Despite these theoretically sound findings on developing intelligent solutions based on neural networks for machine condition based monitoring, there are virtually no commercial tools in the market that can be readily used. This paper reports the design and implementation of a tool that uses neural network technology for deriving intelligent fault recognition based on observation of changes in various fault frequency indicators.

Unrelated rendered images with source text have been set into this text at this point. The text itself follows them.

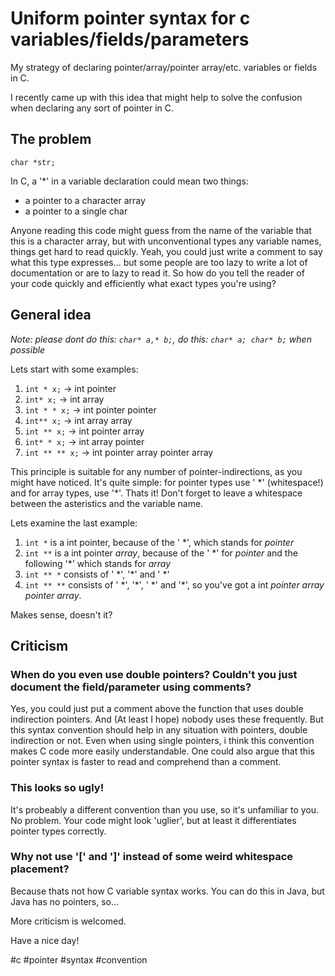 # Uniform pointer syntax for c variables/fields/parameters

My strategy of declaring pointer/array/pointer array/etc. variables or fields in C.

I recently came up with this idea that might help to solve the confusion when declaring any sort of pointer in C.

## The problem

`char *str;`

In C, a '\*' in a variable declaration could mean two things: 
* a pointer to a character array
* a pointer to a single char

Anyone reading this code might guess from the name of the variable that this is a character array, but with unconventional types any variable names, things get hard to read quickly. Yeah, you could just write a comment to say what this type expresses... but some people are too lazy to write a lot of documentation or are to lazy to read it. So how do you tell the reader of your code quickly and efficiently what exact types you're using?

## General idea

*Note: please dont do this: `char* a,* b;`, do this: `char* a; char* b;` when possible*

Lets start with some examples:

1. `int * x;` -> int pointer
1. `int* x;` -> int array
1. `int * * x;` -> int pointer pointer
1. `int** x;` -> int array array
1. `int ** x;` -> int pointer array
1. `int* * x;` -> int array pointer
1. `int ** ** x;` -> int pointer array pointer array

This principle is suitable for any number of pointer-indirections, as you might have noticed. It's quite simple: for pointer types use ' \*' (whitespace!) and for array types, use '\*'. Thats it! Don't forget to leave a whitespace between the asteristics and the variable name.

Lets examine the last example:

1. `int *` is a int pointer, because of the ' \*', which stands for *pointer*
1. `int **` is a int pointer *array*, because of the ' \*' for *pointer* and the following '\*' which stands for *array*
1. `int ** *` consists of ' \*', '\*' and ' \*'
1. `int ** **` consists of ' \*', '\*', ' \*' and '\*', so you've got a int *pointer array pointer array*.

Makes sense, doesn't it?

## Criticism
### When do you even use double pointers? Couldn't you just document the field/parameter using comments?

Yes, you could just put a comment above the function that uses double indirection pointers. And (At least I hope) nobody uses these frequently. But this syntax convention should help in any situation with pointers, double indirection or not. Even when using single pointers, i think this convention makes C code more easily understandable. One could also argue that this pointer syntax is faster to read and comprehend than a comment.

### This looks so ugly!

It's  probeably a different convention than you use, so it's unfamiliar to you. No problem. Your code might look 'uglier', but at least it differentiates pointer types correctly.

### Why not use '\[' and '\]' instead of some weird whitespace placement?

Because thats not how C variable syntax works. You can do this in Java, but Java has no pointers, so...

More criticism is welcomed.

Have a nice day!

#c #pointer #syntax #convention

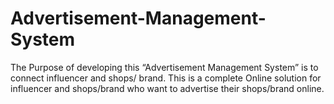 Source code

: # Advertisement-Management-System
The Purpose of developing this “Advertisement Management System” is to connect influencer and shops/
brand. This is a complete Online solution for influencer and shops/brand who want to advertise their
shops/brand online.
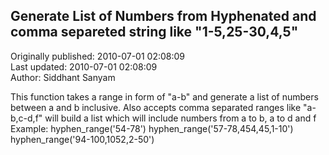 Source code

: ## Generate List of Numbers from Hyphenated and comma separeted string like "1-5,25-30,4,5"  
Originally published: 2010-07-01 02:08:09  
Last updated: 2010-07-01 02:08:09  
Author: Siddhant Sanyam  
  
This function takes a range in form of "a-b" and generate a list of numbers between a and b inclusive.
Also accepts comma separated ranges like "a-b,c-d,f" will build a list which will include numbers from a to b, a to d and f
Example:
hyphen_range('54-78')
hyphen_range('57-78,454,45,1-10')
hyphen_range('94-100,1052,2-50') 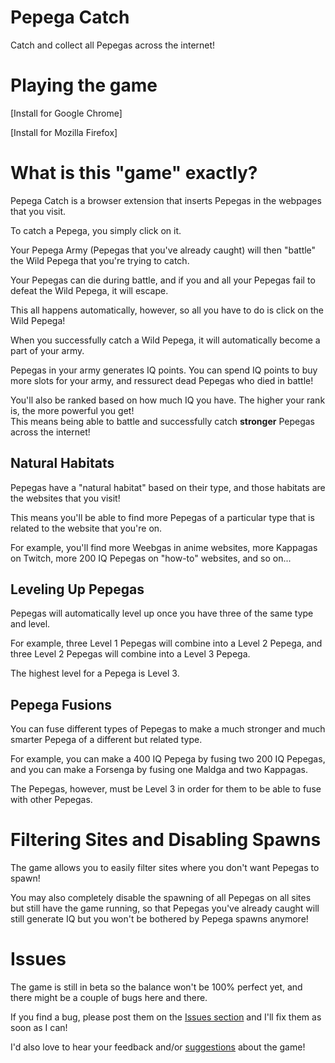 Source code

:# Pepega Catch
Catch and collect all Pepegas across the internet!

# Playing the game

[Install for Google Chrome]

[Install for Mozilla Firefox]



# What is this "game" exactly?

Pepega Catch is a browser extension that inserts Pepegas in the webpages that you visit.

To catch a Pepega, you simply click on it.

Your Pepega Army (Pepegas that you've already caught) will then "battle" the Wild Pepega that you're trying to catch.

Your Pepegas can die during battle, and if you and all your Pepegas fail to defeat the Wild Pepega, it will escape.

This all happens automatically, however, so all you have to do is click on the Wild Pepega!

When you successfully catch a Wild Pepega, it will automatically become a part of your army.

Pepegas in your army generates IQ points. You can spend IQ points to buy more slots for your army, and ressurect dead Pepegas who died in battle!

You'll also be ranked based on how much IQ you have. The higher your rank is, the more powerful you get!\
This means being able to battle and successfully catch <b>stronger</b> Pepegas across the internet!

## Natural Habitats

Pepegas have a "natural habitat" based on their type, and those habitats are the websites that you visit!

This means you'll be able to find more Pepegas of a particular type that is related to the website that you're on.

For example, you'll find more Weebgas in anime websites, more Kappagas on Twitch, more 200 IQ Pepegas on "how-to" websites, and so on...

## Leveling Up Pepegas

Pepegas will automatically level up once you have three of the same type and level.

For example, three Level 1 Pepegas will combine into a Level 2 Pepega, and three Level 2 Pepegas will combine into a Level 3 Pepega.

The highest level for a Pepega is Level 3.

## Pepega Fusions

You can fuse different types of Pepegas to make a much stronger and much smarter Pepega of a different but related type.

For example, you can make a 400 IQ Pepega by fusing two 200 IQ Pepegas, and you can make a Forsenga by fusing one Maldga and two Kappagas.

The Pepegas, however, must be Level 3 in order for them to be able to fuse with other Pepegas.


# Filtering Sites and Disabling Spawns

The game allows you to easily filter sites where you don't want Pepegas to spawn!

You may also completely disable the spawning of all Pepegas on all sites but still have the game running,
so that Pepegas you've already caught will still generate IQ but you won't be bothered by Pepega spawns anymore!


# Issues

The game is still in beta so the balance won't be 100% perfect yet, and there might be a couple of bugs here and there.

If you find a bug, please post them on the [Issues section](https://github.com/Alycse/PepegaCatch/issues/new/choose) and I'll fix them as soon as I can!

I'd also love to hear your feedback and/or [suggestions](https://github.com/Alycse/PepegaCatch/issues/new/choose) about the game!

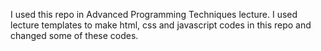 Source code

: I used this repo in Advanced Programming Techniques lecture. 
I used lecture templates to make html, css and javascript codes in this repo and changed some of these codes.
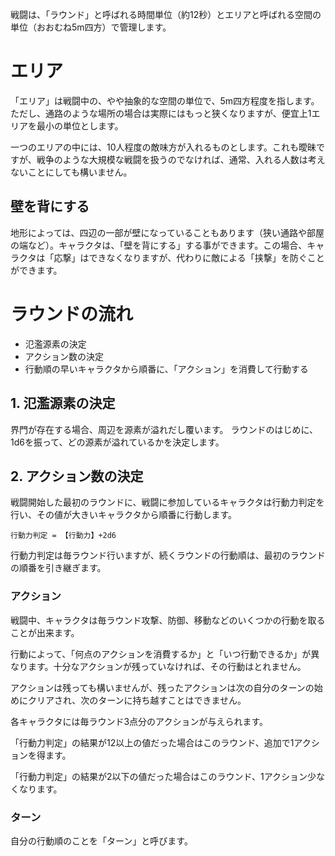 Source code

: 戦闘は、「ラウンド」と呼ばれる時間単位（約12秒）とエリアと呼ばれる空間の単位（おおむね5m四方）で管理します。

# エリア

「エリア」は戦闘中の、やや抽象的な空間の単位で、5m四方程度を指します。ただし、通路のような場所の場合は実際にはもっと狭くなりますが、便宜上1エリアを最小の単位とします。

一つのエリアの中には、10人程度の敵味方が入れるものとします。これも曖昧ですが、戦争のような大規模な戦闘を扱うのでなければ、通常、入れる人数は考えないことにしても構いません。


## 壁を背にする

地形によっては、四辺の一部が壁になっていることもあります（狭い通路や部屋の端など）。キャラクタは、「壁を背にする」する事ができます。この場合、キャラクタは「応撃」はできなくなりますが、代わりに敵による「挟撃」を防ぐことができます。


# ラウンドの流れ

* 氾濫源素の決定
* アクション数の決定
* 行動順の早いキャラクタから順番に、「アクション」を消費して行動する


## 1. 氾濫源素の決定

界門が存在する場合、周辺を源素が溢れだし覆います。
ラウンドのはじめに、1d6を振って、どの源素が溢れているかを決定します。

## 2. アクション数の決定

戦闘開始した最初のラウンドに、戦闘に参加しているキャラクタは行動力判定を行い、その値が大きいキャラクタから順番に行動します。

    行動力判定 = 【行動力】+2d6

行動力判定は毎ラウンド行いますが、続くラウンドの行動順は、最初のラウンドの順番を引き継ぎます。

### アクション

戦闘中、キャラクタは毎ラウンド攻撃、防御、移動などのいくつかの行動を取ることが出来ます。

行動によって、「何点のアクションを消費するか」と「いつ行動できるか」が異なります。十分なアクションが残っていなければ、その行動はとれません。

アクションは残っても構いませんが、残ったアクションは次の自分のターンの始めにクリアされ、次のターンに持ち越すことはできません。

各キャラクタには毎ラウンド3点分のアクションが与えられます。

「行動力判定」の結果が12以上の値だった場合はこのラウンド、追加で1アクションを得ます。

「行動力判定」の結果が2以下の値だった場合はこのラウンド、1アクション少なくなります。

### ターン

自分の行動順のことを「ターン」と呼びます。
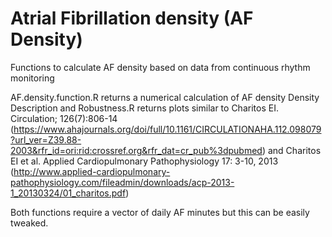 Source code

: # Atrial Fibrillation density (AF Density)
Functions to calculate AF density based on data from continuous rhythm monitoring

AF.density.function.R returns a numerical calculation of AF density
Density Description and Robustness.R returns plots similar to Charitos EI. Circulation; 126(7):806-14 (https://www.ahajournals.org/doi/full/10.1161/CIRCULATIONAHA.112.098079?url_ver=Z39.88-2003&rfr_id=ori:rid:crossref.org&rfr_dat=cr_pub%3dpubmed) 
and Charitos EI et al. Applied Cardiopulmonary Pathophysiology 17: 3-10, 2013 (http://www.applied-cardiopulmonary-pathophysiology.com/fileadmin/downloads/acp-2013-1_20130324/01_charitos.pdf)

Both functions require a vector of daily AF minutes but this can be easily tweaked. 
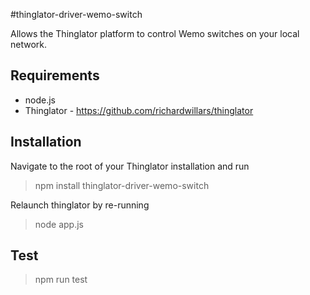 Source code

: #thinglator-driver-wemo-switch

Allows the Thinglator platform to control Wemo switches on your local network.


## Requirements
- node.js
- Thinglator - https://github.com/richardwillars/thinglator

## Installation
Navigate to the root of your Thinglator installation and run
> npm install thinglator-driver-wemo-switch

Relaunch thinglator by re-running
> node app.js

## Test
> npm run test

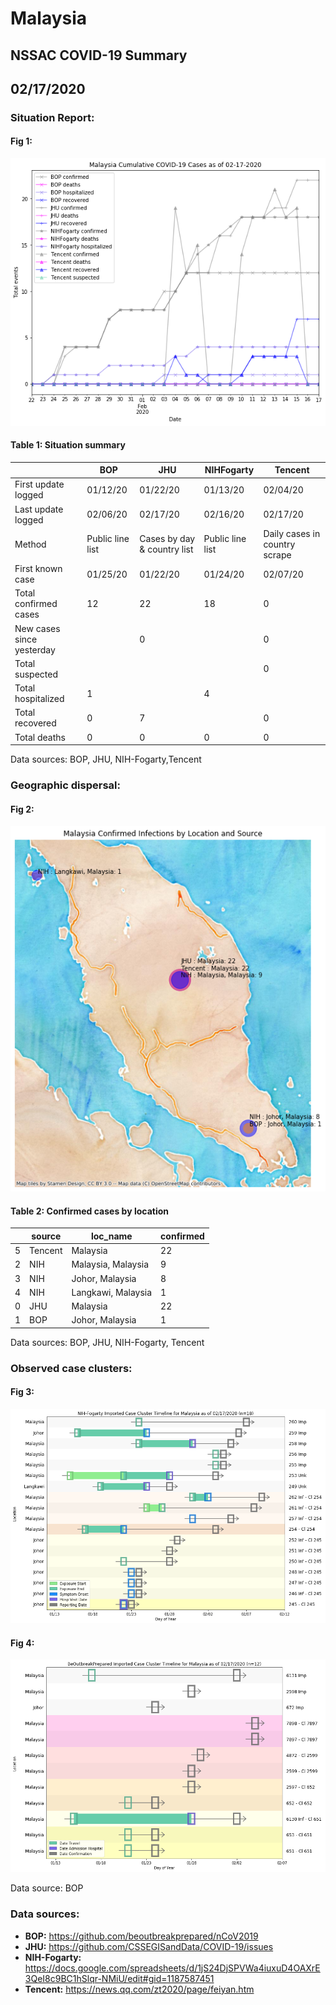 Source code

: # Malaysia
## NSSAC COVID-19 Summary
## 02/17/2020



### Situation Report:
#### Fig 1:
![Malaysia cases](../merged_histories/Malaysia_merged_histories.png)

#### Table 1: Situation summary


|                           | BOP              | JHU                         | NIHFogarty       | Tencent                       |
|---------------------------|------------------|-----------------------------|------------------|-------------------------------|
| First update logged       | 01/12/20         | 01/22/20                    | 01/13/20         | 02/04/20                      |
| Last update logged        | 02/06/20         | 02/17/20                    | 02/16/20         | 02/17/20                      |
| Method                    | Public line list | Cases by day & country list | Public line list | Daily cases in country scrape |
| First known case          | 01/25/20         | 01/22/20                    | 01/24/20         | 02/07/20                      |
| Total confirmed cases     | 12               | 22                          | 18               | 0                             |
| New cases since yesterday |                  | 0                           |                  | 0                             |
| Total suspected           |                  |                             |                  | 0                             |
| Total hospitalized        | 1                |                             | 4                |                               |
| Total recovered           | 0                | 7                           |                  | 0                             |
| Total deaths              | 0                | 0                           | 0                | 0                             |

Data sources: BOP, JHU, NIH-Fogarty,Tencent


### Geographic dispersal:
#### Fig 2:
![Malaysia mapped](../case_locs/Malaysia_case_locs.png)

#### Table 2: Confirmed cases by location


|    | source   | loc_name           |   confirmed |
|----|----------|--------------------|-------------|
|  5 | Tencent  | Malaysia           |          22 |
|  2 | NIH      | Malaysia, Malaysia |           9 |
|  3 | NIH      | Johor, Malaysia    |           8 |
|  4 | NIH      | Langkawi, Malaysia |           1 |
|  0 | JHU      | Malaysia           |          22 |
|  1 | BOP      | Johor, Malaysia    |           1 |

Data sources: BOP, JHU, NIH-Fogarty, Tencent


### Observed case clusters:
#### Fig 3:
![Malaysia cases](../cluster_analysis/Malaysia_imported_cases_NIHFogarty.png)


#### Fig 4:
![Malaysia cases](../cluster_analysis/Malaysia_imported_cases_BOP.png)



Data source: BOP


### Data sources:
* **BOP:** https://github.com/beoutbreakprepared/nCoV2019
* **JHU:** https://github.com/CSSEGISandData/COVID-19/issues
* **NIH-Fogarty:** https://docs.google.com/spreadsheets/d/1jS24DjSPVWa4iuxuD4OAXrE3QeI8c9BC1hSlqr-NMiU/edit#gid=1187587451
* **Tencent:** https://news.qq.com/zt2020/page/feiyan.htm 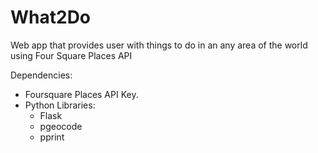 # What2Do
Web app that provides user with things to do in an any area of the world using Four Square Places API

Dependencies: 
- Foursquare Places API Key.
- Python Libraries:
   - Flask
   - pgeocode
   - pprint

An Artificial Neural Network (ANN) is an intelligent information processing paradigm that imitates the biological nervous systems. In the brain, electrochemical signals pass between neurons through the synapses. In neural network analysis, the signal between neurons is simulated by interlinked circuits and software, which apply weights to the input nodes and use an activation function to scale the neuron’s output to an acceptable range. Thus, the basic element in an ANN is the artificial neuron node, which receives and combines signals from many other neurons through input paths in the same way as the biological neuron receives and processes signals via axons. The output of a neural network is therefore a linear combination of inputs, determined by weights that simulate synapses in the biological neural system. The weights are usually selected such that when the element is presented with input data, the output is as close to the desired output as possible. A typical neuron in an ANN has two modes of operation - the training mode and the using mode. In the training mode, the neuron can be trained to fire (or not) for particular input patterns, while in the using mode, when a taught input pattern is detected at the input, its associated output becomes the current output of the ANN. If the input pattern is not yet present in the trained set of the input patterns, a predetermined firing rule is used to determine whether to fire or not. Neural networks make use of two types of values – weights and thresholds. Weights define the interaction between the neurons, while thresholds define what it takes to get a neuron to fire.
In condition based monitoring systems, data is acquired from various types of machines via sensors. By analyzing the collected vibration data, possible faults such as unbalance, bent shaft, shaft crack, bearing clearance, rotor rub, misalignment, and looseness can be identified. Because a lot of industrial machines operate in remote areas, they are often inaccessible at certain periods of the year. A system that remotely collects vibration data in real-time, processes it, detects possible faults and makes recommendations on predictive maintenance will certainly reduce downtime and associated consequences.